Given data:
-*-
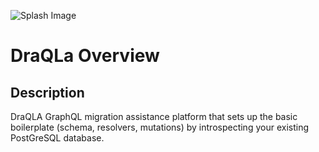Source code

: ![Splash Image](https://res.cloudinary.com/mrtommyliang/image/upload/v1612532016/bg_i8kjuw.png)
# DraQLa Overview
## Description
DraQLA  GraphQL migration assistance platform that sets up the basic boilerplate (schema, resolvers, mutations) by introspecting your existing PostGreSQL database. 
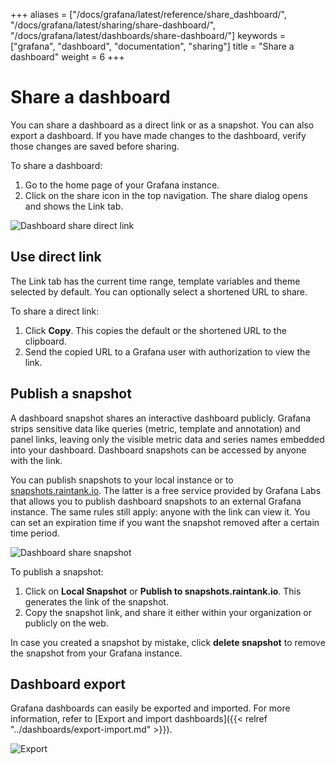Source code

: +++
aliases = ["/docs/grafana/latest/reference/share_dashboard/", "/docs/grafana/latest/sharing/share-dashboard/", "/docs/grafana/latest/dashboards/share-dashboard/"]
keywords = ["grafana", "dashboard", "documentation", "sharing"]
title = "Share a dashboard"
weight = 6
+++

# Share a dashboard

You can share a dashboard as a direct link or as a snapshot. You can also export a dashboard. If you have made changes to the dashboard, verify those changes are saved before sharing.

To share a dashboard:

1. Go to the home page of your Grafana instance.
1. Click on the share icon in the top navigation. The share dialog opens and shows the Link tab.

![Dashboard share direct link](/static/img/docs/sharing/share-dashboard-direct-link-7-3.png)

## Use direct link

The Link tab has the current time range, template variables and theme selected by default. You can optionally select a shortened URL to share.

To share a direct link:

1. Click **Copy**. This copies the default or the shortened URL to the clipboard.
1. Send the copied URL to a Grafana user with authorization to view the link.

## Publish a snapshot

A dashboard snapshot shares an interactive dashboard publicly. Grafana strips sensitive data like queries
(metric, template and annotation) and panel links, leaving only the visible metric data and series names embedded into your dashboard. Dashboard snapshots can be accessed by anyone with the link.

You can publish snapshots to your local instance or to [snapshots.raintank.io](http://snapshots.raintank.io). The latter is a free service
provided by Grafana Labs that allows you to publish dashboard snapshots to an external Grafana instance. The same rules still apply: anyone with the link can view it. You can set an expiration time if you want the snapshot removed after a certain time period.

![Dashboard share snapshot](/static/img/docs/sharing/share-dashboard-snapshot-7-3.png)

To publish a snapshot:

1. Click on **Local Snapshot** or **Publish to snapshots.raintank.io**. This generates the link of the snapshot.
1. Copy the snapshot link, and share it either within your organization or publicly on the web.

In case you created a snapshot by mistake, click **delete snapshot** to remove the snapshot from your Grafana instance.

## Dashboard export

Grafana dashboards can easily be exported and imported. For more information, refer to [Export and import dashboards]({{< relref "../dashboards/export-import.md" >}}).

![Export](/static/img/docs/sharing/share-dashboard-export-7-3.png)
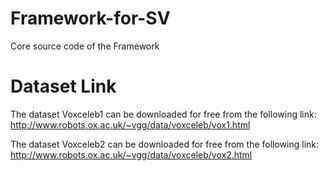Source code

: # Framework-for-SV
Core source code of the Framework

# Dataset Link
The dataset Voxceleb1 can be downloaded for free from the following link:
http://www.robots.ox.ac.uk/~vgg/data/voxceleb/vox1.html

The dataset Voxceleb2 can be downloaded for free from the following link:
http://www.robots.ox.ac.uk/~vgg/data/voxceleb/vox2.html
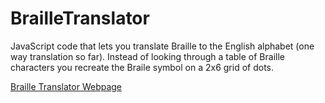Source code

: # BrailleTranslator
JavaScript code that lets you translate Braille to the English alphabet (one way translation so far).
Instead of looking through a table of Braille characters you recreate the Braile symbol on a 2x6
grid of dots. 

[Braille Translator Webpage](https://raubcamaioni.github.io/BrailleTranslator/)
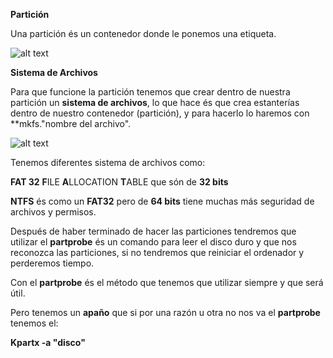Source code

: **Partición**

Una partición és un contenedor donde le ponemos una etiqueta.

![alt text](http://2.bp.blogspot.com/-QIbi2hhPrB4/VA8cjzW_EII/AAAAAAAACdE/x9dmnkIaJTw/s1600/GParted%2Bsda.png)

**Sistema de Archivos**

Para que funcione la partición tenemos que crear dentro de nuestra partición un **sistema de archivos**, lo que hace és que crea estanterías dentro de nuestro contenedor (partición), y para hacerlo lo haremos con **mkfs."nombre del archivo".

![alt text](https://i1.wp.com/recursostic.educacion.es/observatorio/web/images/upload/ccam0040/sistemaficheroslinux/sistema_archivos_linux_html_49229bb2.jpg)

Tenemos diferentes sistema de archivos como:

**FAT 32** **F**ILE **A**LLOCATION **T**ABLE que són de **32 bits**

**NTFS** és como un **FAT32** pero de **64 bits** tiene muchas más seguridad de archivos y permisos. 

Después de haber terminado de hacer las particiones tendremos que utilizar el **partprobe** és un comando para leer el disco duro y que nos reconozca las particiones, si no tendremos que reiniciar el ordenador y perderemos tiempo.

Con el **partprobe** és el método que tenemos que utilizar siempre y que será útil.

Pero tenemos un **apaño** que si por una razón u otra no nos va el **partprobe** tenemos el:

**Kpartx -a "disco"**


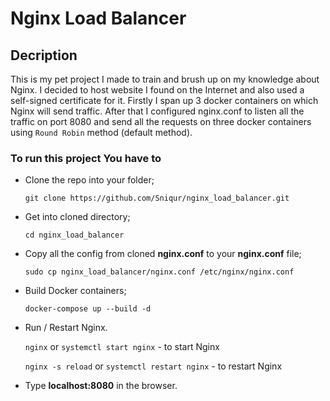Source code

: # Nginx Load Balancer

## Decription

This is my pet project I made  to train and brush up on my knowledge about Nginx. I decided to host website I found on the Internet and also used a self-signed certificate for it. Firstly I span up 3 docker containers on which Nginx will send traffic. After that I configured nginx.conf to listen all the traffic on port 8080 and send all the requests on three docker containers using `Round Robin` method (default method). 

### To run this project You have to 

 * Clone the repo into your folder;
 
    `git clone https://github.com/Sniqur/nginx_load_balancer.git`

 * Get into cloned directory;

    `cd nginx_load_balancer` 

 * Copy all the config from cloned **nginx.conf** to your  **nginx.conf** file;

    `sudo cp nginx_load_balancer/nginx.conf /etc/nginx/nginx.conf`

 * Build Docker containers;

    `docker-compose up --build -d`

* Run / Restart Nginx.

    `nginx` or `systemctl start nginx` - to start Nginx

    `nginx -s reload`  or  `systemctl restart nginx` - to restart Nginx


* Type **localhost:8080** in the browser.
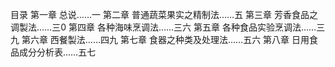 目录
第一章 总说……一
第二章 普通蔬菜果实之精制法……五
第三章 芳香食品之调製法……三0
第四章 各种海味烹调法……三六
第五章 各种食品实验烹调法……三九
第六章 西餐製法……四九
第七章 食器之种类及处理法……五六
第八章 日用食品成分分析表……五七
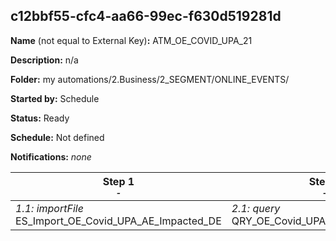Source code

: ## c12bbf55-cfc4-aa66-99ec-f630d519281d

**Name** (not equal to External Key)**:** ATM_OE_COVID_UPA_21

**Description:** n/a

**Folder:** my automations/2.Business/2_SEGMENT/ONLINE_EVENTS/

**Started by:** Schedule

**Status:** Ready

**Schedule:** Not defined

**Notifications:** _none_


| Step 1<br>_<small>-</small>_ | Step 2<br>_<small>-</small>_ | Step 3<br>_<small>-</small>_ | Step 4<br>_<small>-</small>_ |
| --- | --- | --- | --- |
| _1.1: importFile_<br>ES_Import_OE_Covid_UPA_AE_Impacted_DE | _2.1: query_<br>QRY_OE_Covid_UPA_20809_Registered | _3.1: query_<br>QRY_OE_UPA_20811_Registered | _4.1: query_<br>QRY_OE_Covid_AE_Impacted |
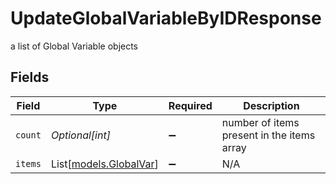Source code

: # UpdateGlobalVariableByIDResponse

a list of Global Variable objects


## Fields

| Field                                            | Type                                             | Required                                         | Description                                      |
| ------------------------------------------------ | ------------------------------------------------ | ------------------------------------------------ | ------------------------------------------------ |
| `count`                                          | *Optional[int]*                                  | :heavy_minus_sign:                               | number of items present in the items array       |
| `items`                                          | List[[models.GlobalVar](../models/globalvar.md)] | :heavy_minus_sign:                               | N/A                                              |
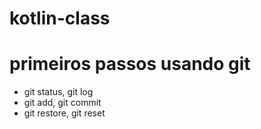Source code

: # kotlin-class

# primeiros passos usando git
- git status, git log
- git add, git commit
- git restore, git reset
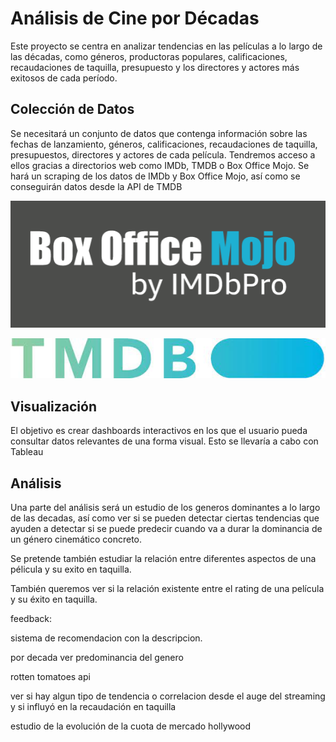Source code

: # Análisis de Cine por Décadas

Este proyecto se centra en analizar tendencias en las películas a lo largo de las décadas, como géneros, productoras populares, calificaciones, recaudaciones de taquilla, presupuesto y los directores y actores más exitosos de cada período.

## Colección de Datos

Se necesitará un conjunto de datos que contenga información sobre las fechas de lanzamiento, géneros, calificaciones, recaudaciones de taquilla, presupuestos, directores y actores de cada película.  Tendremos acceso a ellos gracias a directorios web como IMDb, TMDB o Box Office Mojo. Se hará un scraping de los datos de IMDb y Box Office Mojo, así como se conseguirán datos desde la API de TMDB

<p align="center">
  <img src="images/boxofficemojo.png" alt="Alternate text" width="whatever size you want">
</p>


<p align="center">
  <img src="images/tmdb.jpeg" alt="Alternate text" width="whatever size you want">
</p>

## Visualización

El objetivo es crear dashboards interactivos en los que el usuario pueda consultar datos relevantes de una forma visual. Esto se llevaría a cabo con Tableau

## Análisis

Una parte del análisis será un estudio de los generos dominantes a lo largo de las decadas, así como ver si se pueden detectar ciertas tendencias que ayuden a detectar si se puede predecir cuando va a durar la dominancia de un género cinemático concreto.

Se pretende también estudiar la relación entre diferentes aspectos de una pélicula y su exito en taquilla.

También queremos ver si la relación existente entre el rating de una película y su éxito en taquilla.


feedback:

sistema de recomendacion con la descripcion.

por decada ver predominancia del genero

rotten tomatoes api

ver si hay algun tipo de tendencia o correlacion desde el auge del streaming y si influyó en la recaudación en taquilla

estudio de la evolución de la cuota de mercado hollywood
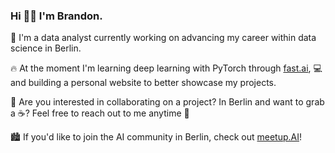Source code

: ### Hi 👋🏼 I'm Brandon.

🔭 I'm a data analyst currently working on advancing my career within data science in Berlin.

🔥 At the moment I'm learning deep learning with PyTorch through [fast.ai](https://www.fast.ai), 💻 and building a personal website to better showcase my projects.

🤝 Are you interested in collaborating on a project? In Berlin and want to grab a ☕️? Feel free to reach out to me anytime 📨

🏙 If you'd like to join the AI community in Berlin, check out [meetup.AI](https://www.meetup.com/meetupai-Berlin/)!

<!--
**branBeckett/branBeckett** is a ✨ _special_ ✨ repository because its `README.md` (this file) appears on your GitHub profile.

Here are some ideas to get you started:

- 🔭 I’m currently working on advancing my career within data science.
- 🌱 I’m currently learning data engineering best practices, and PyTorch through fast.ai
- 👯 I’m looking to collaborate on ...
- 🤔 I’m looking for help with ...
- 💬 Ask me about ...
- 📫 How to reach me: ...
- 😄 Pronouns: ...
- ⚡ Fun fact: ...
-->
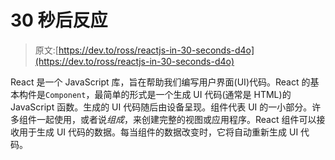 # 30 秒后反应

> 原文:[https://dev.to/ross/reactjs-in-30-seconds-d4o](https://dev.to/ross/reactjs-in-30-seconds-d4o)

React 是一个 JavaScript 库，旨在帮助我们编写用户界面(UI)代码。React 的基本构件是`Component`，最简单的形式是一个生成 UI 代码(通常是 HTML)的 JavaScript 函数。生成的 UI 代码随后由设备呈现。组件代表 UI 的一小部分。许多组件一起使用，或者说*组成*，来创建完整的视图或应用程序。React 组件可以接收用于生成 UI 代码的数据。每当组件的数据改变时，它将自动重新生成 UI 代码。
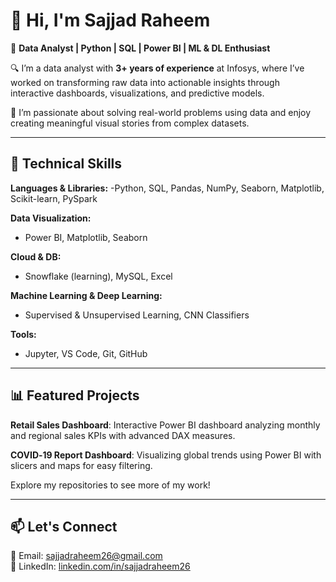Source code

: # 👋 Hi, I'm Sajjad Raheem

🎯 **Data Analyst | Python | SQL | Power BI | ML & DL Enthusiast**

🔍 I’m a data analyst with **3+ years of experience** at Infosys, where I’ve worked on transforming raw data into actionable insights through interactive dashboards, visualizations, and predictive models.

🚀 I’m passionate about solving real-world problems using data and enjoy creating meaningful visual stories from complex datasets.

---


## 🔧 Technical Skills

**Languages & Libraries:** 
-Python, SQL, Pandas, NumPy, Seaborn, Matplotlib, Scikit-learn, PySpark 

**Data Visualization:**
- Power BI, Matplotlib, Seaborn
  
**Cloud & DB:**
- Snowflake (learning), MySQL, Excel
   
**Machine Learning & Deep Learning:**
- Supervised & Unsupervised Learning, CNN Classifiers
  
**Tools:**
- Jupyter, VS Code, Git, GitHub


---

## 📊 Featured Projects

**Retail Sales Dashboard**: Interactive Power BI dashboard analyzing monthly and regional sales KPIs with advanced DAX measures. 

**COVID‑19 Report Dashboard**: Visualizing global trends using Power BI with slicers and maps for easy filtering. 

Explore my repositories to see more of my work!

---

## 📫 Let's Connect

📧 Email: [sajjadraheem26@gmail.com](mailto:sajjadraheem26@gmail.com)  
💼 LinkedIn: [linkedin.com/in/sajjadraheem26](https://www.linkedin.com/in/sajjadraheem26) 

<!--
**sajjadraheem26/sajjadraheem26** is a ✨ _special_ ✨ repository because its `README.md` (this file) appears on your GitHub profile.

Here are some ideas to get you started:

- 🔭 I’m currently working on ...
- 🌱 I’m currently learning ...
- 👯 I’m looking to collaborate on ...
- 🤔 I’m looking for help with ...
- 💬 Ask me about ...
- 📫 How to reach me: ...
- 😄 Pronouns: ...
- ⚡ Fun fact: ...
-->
-*-
Problem to work on: Repeat, character for character, the lines of the material above from the line with "de **32 bits**" through the line with "Pero tenemos un".

Response to the exercise:
**FAT 32** **F**ILE **A**LLOCATION **T**ABLE que són de **32 bits**

**NTFS** és como un **FAT32** pero de **64 bits** tiene muchas más seguridad de archivos y permisos. 

Después de haber terminado de hacer las particiones tendremos que utilizar el **partprobe** és un comando para leer el disco duro y que nos reconozca las particiones, si no tendremos que reiniciar el ordenador y perderemos tiempo.

Con el **partprobe** és el método que tenemos que utilizar siempre y que será útil.

Pero tenemos un **apaño** que si por una razón u otra no nos va el **partprobe** tenemos el:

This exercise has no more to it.